How to avoid detonating the room
In anticipation of family gatherings — the coming holidays, for example — imagine scenarios in which someone speaks rudely to you or disrespectfully to someone else. Think about how you might respond in a way that upholds your values and doesn’t detonate the room. Imagine not only the words you will use, but also the tone of your voice and how you might stand. Then stand that way. Speak those words. Learn what it feels like, and develop a comfort in that space. Knowing in advance how you want to respond makes it easier.
Another strategy is to be curious. Ponder why Aunt Sylvia acted that way. Maybe she’s stressed by something you’re unaware of — a friend’s illness or money problems. Maybe this is her response to fear or vulnerability. Maybe she regretted her words as soon as they were spoken. Can you offer her the benefit of the doubt? As soon as we acknowledge that we may not know everything, it’s easier to respond in a way we won’t regret.
What if the person really is a complete jerk?
That’s still no reason for us to act like one. In fact, if we do, doesn’t the jerk win? Just because someone else is acting badly doesn’t mean we have to. It’s hard. Offensive behavior may make bullies feel stronger or superior, but they are neither. They lack the courage or understanding to be kind. Something has taught them that kindness doesn’t matter and they need always to appear to have the upper hand. That’s their problem. Our job is to live our values and to be our best self.
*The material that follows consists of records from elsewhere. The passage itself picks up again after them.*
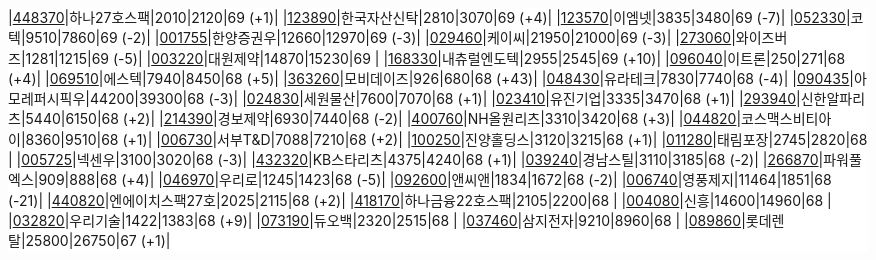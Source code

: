|[448370](https://finance.daum.net/quotes/A448370)|하나27호스팩|2010|2120|69 (+1)|
|[123890](https://finance.daum.net/quotes/A123890)|한국자산신탁|2810|3070|69 (+4)|
|[123570](https://finance.daum.net/quotes/A123570)|이엠넷|3835|3480|69 (-7)|
|[052330](https://finance.daum.net/quotes/A052330)|코텍|9510|7860|69 (-2)|
|[001755](https://finance.daum.net/quotes/A001755)|한양증권우|12660|12970|69 (-3)|
|[029460](https://finance.daum.net/quotes/A029460)|케이씨|21950|21000|69 (-3)|
|[273060](https://finance.daum.net/quotes/A273060)|와이즈버즈|1281|1215|69 (-5)|
|[003220](https://finance.daum.net/quotes/A003220)|대원제약|14870|15230|69 |
|[168330](https://finance.daum.net/quotes/A168330)|내츄럴엔도텍|2955|2545|69 (+10)|
|[096040](https://finance.daum.net/quotes/A096040)|이트론|250|271|68 (+4)|
|[069510](https://finance.daum.net/quotes/A069510)|에스텍|7940|8450|68 (+5)|
|[363260](https://finance.daum.net/quotes/A363260)|모비데이즈|926|680|68 (+43)|
|[048430](https://finance.daum.net/quotes/A048430)|유라테크|7830|7740|68 (-4)|
|[090435](https://finance.daum.net/quotes/A090435)|아모레퍼시픽우|44200|39300|68 (-3)|
|[024830](https://finance.daum.net/quotes/A024830)|세원물산|7600|7070|68 (+1)|
|[023410](https://finance.daum.net/quotes/A023410)|유진기업|3335|3470|68 (+1)|
|[293940](https://finance.daum.net/quotes/A293940)|신한알파리츠|5440|6150|68 (+2)|
|[214390](https://finance.daum.net/quotes/A214390)|경보제약|6930|7440|68 (-2)|
|[400760](https://finance.daum.net/quotes/A400760)|NH올원리츠|3310|3420|68 (+3)|
|[044820](https://finance.daum.net/quotes/A044820)|코스맥스비티아이|8360|9510|68 (+1)|
|[006730](https://finance.daum.net/quotes/A006730)|서부T&D|7088|7210|68 (+2)|
|[100250](https://finance.daum.net/quotes/A100250)|진양홀딩스|3120|3215|68 (+1)|
|[011280](https://finance.daum.net/quotes/A011280)|태림포장|2745|2820|68 |
|[005725](https://finance.daum.net/quotes/A005725)|넥센우|3100|3020|68 (-3)|
|[432320](https://finance.daum.net/quotes/A432320)|KB스타리츠|4375|4240|68 (+1)|
|[039240](https://finance.daum.net/quotes/A039240)|경남스틸|3110|3185|68 (-2)|
|[266870](https://finance.daum.net/quotes/A266870)|파워풀엑스|909|888|68 (+4)|
|[046970](https://finance.daum.net/quotes/A046970)|우리로|1245|1423|68 (-5)|
|[092600](https://finance.daum.net/quotes/A092600)|앤씨앤|1834|1672|68 (-2)|
|[006740](https://finance.daum.net/quotes/A006740)|영풍제지|11464|1851|68 (-21)|
|[440820](https://finance.daum.net/quotes/A440820)|엔에이치스팩27호|2025|2115|68 (+2)|
|[418170](https://finance.daum.net/quotes/A418170)|하나금융22호스팩|2105|2200|68 |
|[004080](https://finance.daum.net/quotes/A004080)|신흥|14600|14960|68 |
|[032820](https://finance.daum.net/quotes/A032820)|우리기술|1422|1383|68 (+9)|
|[073190](https://finance.daum.net/quotes/A073190)|듀오백|2320|2515|68 |
|[037460](https://finance.daum.net/quotes/A037460)|삼지전자|9210|8960|68 |
|[089860](https://finance.daum.net/quotes/A089860)|롯데렌탈|25800|26750|67 (+1)|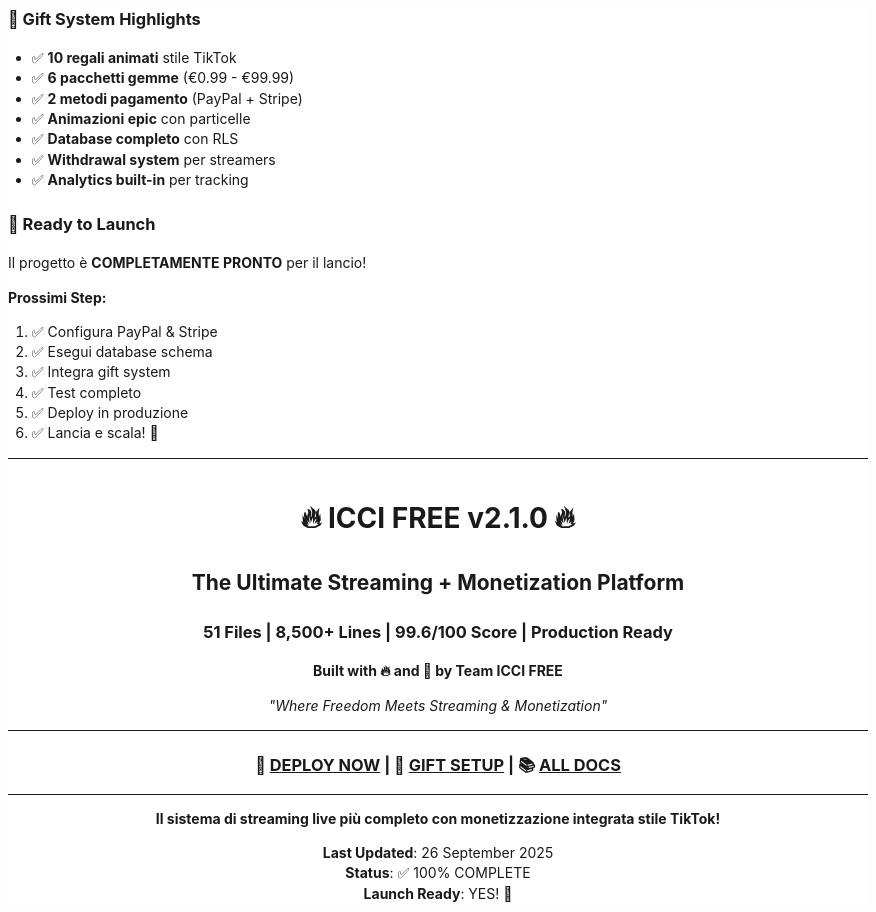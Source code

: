 ### 💎 Gift System Highlights

- ✅ **10 regali animati** stile TikTok
- ✅ **6 pacchetti gemme** (€0.99 - €99.99)
- ✅ **2 metodi pagamento** (PayPal + Stripe)
- ✅ **Animazioni epic** con particelle
- ✅ **Database completo** con RLS
- ✅ **Withdrawal system** per streamers
- ✅ **Analytics built-in** per tracking

### 🚀 Ready to Launch

Il progetto è **COMPLETAMENTE PRONTO** per il lancio!

**Prossimi Step:**
1. ✅ Configura PayPal & Stripe
2. ✅ Esegui database schema
3. ✅ Integra gift system
4. ✅ Test completo
5. ✅ Deploy in produzione
6. ✅ Lancia e scala! 🎉

---

<div align="center">

# 🔥 ICCI FREE v2.1.0 🔥

## **The Ultimate Streaming + Monetization Platform**

### 51 Files | 8,500+ Lines | 99.6/100 Score | Production Ready

**Built with 🔥 and 💎 by Team ICCI FREE**

*"Where Freedom Meets Streaming & Monetization"*

---

### 🚀 [DEPLOY NOW](DEPLOYMENT_CHECKLIST.md) | 💎 [GIFT SETUP](GIFT_SYSTEM_SETUP.md) | 📚 [ALL DOCS](INDEX.md)

---

**Il sistema di streaming live più completo con monetizzazione integrata stile TikTok!**

**Last Updated**: 26 September 2025  
**Status**: ✅ 100% COMPLETE  
**Launch Ready**: YES! 🎉

</div>
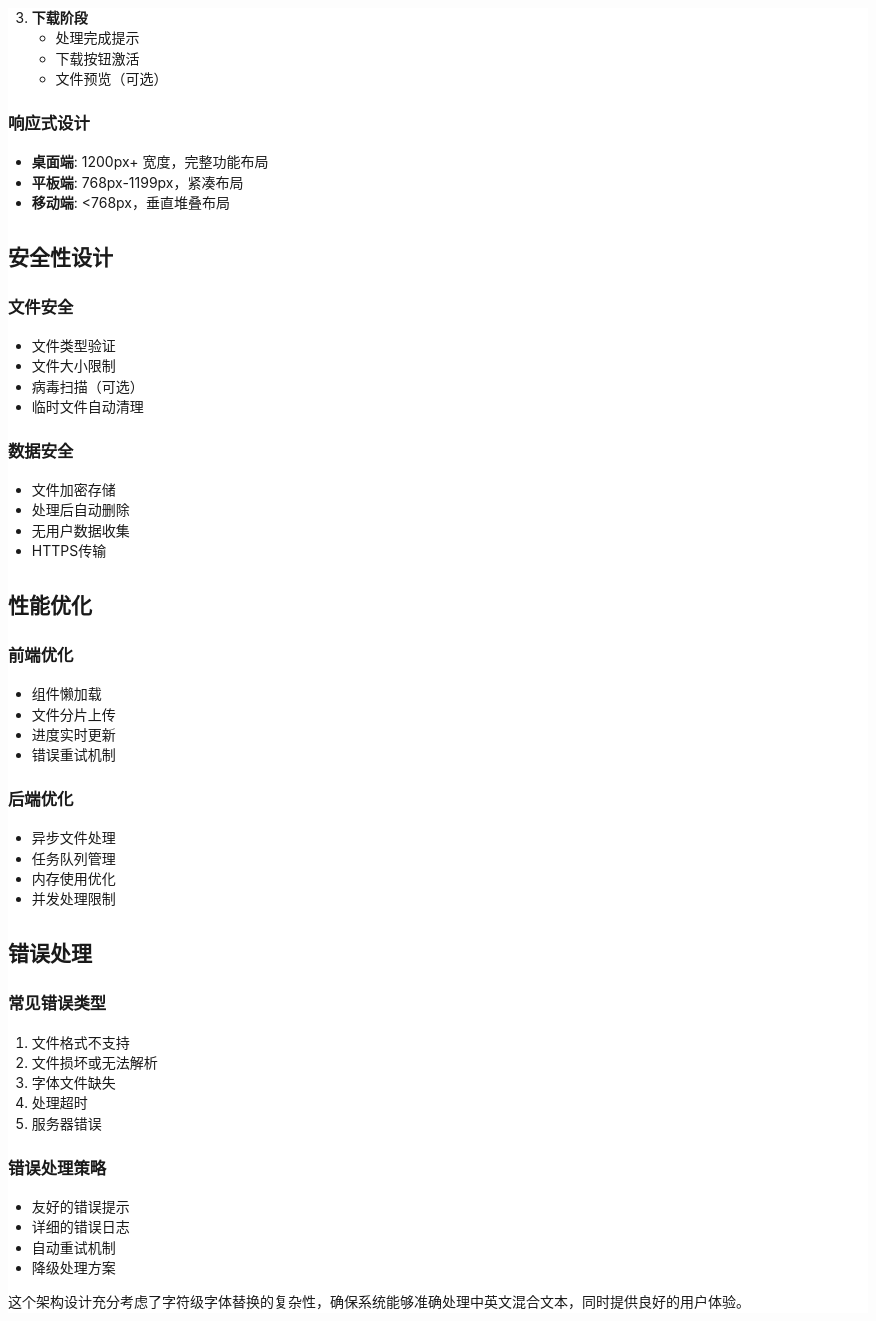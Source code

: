 3. **下载阶段**
   - 处理完成提示
   - 下载按钮激活
   - 文件预览（可选）

### 响应式设计

- **桌面端**: 1200px+ 宽度，完整功能布局
- **平板端**: 768px-1199px，紧凑布局
- **移动端**: <768px，垂直堆叠布局

## 安全性设计

### 文件安全
- 文件类型验证
- 文件大小限制
- 病毒扫描（可选）
- 临时文件自动清理

### 数据安全
- 文件加密存储
- 处理后自动删除
- 无用户数据收集
- HTTPS传输

## 性能优化

### 前端优化
- 组件懒加载
- 文件分片上传
- 进度实时更新
- 错误重试机制

### 后端优化
- 异步文件处理
- 任务队列管理
- 内存使用优化
- 并发处理限制

## 错误处理

### 常见错误类型
1. 文件格式不支持
2. 文件损坏或无法解析
3. 字体文件缺失
4. 处理超时
5. 服务器错误

### 错误处理策略
- 友好的错误提示
- 详细的错误日志
- 自动重试机制
- 降级处理方案

这个架构设计充分考虑了字符级字体替换的复杂性，确保系统能够准确处理中英文混合文本，同时提供良好的用户体验。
Try to seek the safest subject you can (weather, movies, sports) or excuse yourself and seek less contentious companionship elsewhere. Strategic moments alone are a holiday gift: helping in the kitchen, taking a walk around the block, scanning the host’s bookcase, engaging in child’s play. All are good ways to avoid the button-pushers and loudmouths.
Being kind doesn’t mean being a pushover. If we encounter someone who’s clearly malevolent or entrenched in hate or bigotry, the kind response may be to exit stage left. Arguing with your relatives who deny the Holocaust or, say, what happened at Sandy Hook just fuels them. You’re not going to change their minds — not with logic, not with data or proof. You’ll just be feeding their craving for attention and their desire to spread hate and divisiveness. Say something if you wish, but it’s perfectly fine to just turn and walk away.
Most of our relatives aren’t that way, though. That’s something to be thankful for.
Think of the upcoming holiday as a precursor to a challenging year. One in which we might make mistakes, say the wrong things or occasionally lose our cool. We just need to remind ourselves that we’re a work in progress and that we’ll try to learn from each slip. We’re working toward kindness because we want to and it’s better for our own health. It gets easier with practice.”
Wow… fascinating, once more…
Kindness. Better for our own health. Duly noted.